Pictures paired with source code
= Beginning of Section =

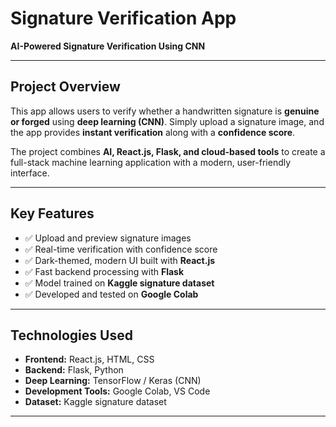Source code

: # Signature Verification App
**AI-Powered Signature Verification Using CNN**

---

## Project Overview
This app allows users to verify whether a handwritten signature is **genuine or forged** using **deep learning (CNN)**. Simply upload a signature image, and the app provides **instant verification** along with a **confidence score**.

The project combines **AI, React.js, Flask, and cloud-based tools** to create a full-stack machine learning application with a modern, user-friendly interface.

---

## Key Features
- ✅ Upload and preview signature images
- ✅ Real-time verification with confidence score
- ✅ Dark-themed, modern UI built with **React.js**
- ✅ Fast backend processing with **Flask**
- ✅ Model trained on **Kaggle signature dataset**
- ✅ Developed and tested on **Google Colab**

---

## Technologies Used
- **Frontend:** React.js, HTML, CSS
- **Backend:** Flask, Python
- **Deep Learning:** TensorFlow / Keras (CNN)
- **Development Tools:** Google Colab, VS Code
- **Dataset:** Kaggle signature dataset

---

= End of Section =

All of the entries above need to be transcribed exactly, except for the pictures.

**ANSWER SECTION**
Source code

: # Signature Verification App
**AI-Powered Signature Verification Using CNN**

---

## Project Overview
This app allows users to verify whether a handwritten signature is **genuine or forged** using **deep learning (CNN)**. Simply upload a signature image, and the app provides **instant verification** along with a **confidence score**.

The project combines **AI, React.js, Flask, and cloud-based tools** to create a full-stack machine learning application with a modern, user-friendly interface.

---

## Key Features
- ✅ Upload and preview signature images
- ✅ Real-time verification with confidence score
- ✅ Dark-themed, modern UI built with **React.js**
- ✅ Fast backend processing with **Flask**
- ✅ Model trained on **Kaggle signature dataset**
- ✅ Developed and tested on **Google Colab**

---

## Technologies Used
- **Frontend:** React.js, HTML, CSS
- **Backend:** Flask, Python
- **Deep Learning:** TensorFlow / Keras (CNN)
- **Development Tools:** Google Colab, VS Code
- **Dataset:** Kaggle signature dataset

---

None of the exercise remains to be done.